TO DO —
Retype all of the data word for word, without pictures.

DATA SHOWN —
====

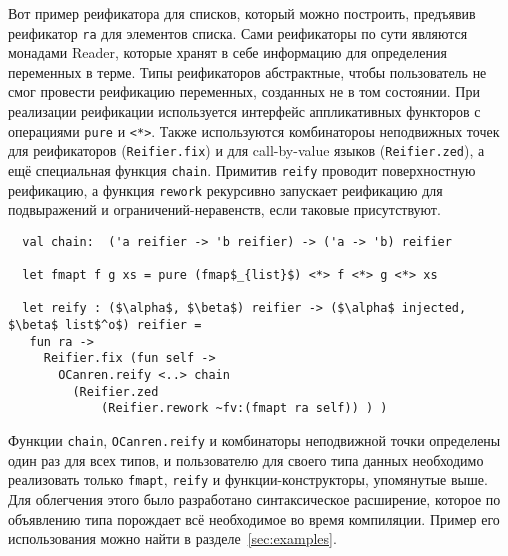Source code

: Вот пример реификатора для списков, который можно построить, предъявив реификатор \lstinline=ra= для элементов списка.
Сами реификаторы по сути являются монадами Reader, которые хранят в себе информацию для определения переменных в терме.
Типы реификаторов абстрактные, чтобы пользователь не смог провести реификацию переменных, созданных не в том состоянии.
При реализации реификации используется интерфейс аппликативных функторов с операциями \lstinline=pure=  и \lstinline=<*>=.
Также используются комбинатороы неподвижных точек для реификаторов (\lstinline=Reifier.fix=) и для call-by-value языков (\lstinline=Reifier.zed=),
а ещё специальная функция \lstinline=chain=. Примитив \lstinline=reify= проводит поверхностную реификацию, а функция \lstinline=rework= рекурсивно запускает реификацию для подвыражений и ограничений-неравенств, если таковые присутствуют.
\begin{lstlisting}
  val chain:  ('a reifier -> 'b reifier) -> ('a -> 'b) reifier

  let fmapt f g xs = pure (fmap$_{list}$) <*> f <*> g <*> xs

  let reify : ($\alpha$, $\beta$) reifier -> ($\alpha$ injected, $\beta$ list$^o$) reifier =
   fun ra ->
     Reifier.fix (fun self ->
       OCanren.reify <..> chain
         (Reifier.zed
             (Reifier.rework ~fv:(fmapt ra self)) ) )
\end{lstlisting}



Функции \lstinline=chain=, \lstinline=OCanren.reify= и комбинаторы неподвижной точки определены один раз для всех типов, и пользователю для своего типа данных необходимо реализовать только \lstinline=fmapt=, \lstinline=reify= и функции-конструкторы, упомянутые выше.
Для облегчения этого было разработано синтаксическое расширение, которое по объявлению типа порождает всё необходимое во время компиляции.
Пример его использования можно найти в разделе~\ref{sec:examples}.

====

SOLUTION TO THIS PROBLEM —
Source code

: Вот пример реификатора для списков, который можно построить, предъявив реификатор \lstinline=ra= для элементов списка.
Сами реификаторы по сути являются монадами Reader, которые хранят в себе информацию для определения переменных в терме.
Типы реификаторов абстрактные, чтобы пользователь не смог провести реификацию переменных, созданных не в том состоянии.
При реализации реификации используется интерфейс аппликативных функторов с операциями \lstinline=pure=  и \lstinline=<*>=.
Также используются комбинатороы неподвижных точек для реификаторов (\lstinline=Reifier.fix=) и для call-by-value языков (\lstinline=Reifier.zed=),
а ещё специальная функция \lstinline=chain=. Примитив \lstinline=reify= проводит поверхностную реификацию, а функция \lstinline=rework= рекурсивно запускает реификацию для подвыражений и ограничений-неравенств, если таковые присутствуют.
\begin{lstlisting}
  val chain:  ('a reifier -> 'b reifier) -> ('a -> 'b) reifier

  let fmapt f g xs = pure (fmap$_{list}$) <*> f <*> g <*> xs

  let reify : ($\alpha$, $\beta$) reifier -> ($\alpha$ injected, $\beta$ list$^o$) reifier =
   fun ra ->
     Reifier.fix (fun self ->
       OCanren.reify <..> chain
         (Reifier.zed
             (Reifier.rework ~fv:(fmapt ra self)) ) )
\end{lstlisting}



Функции \lstinline=chain=, \lstinline=OCanren.reify= и комбинаторы неподвижной точки определены один раз для всех типов, и пользователю для своего типа данных необходимо реализовать только \lstinline=fmapt=, \lstinline=reify= и функции-конструкторы, упомянутые выше.
Для облегчения этого было разработано синтаксическое расширение, которое по объявлению типа порождает всё необходимое во время компиляции.
Пример его использования можно найти в разделе~\ref{sec:examples}.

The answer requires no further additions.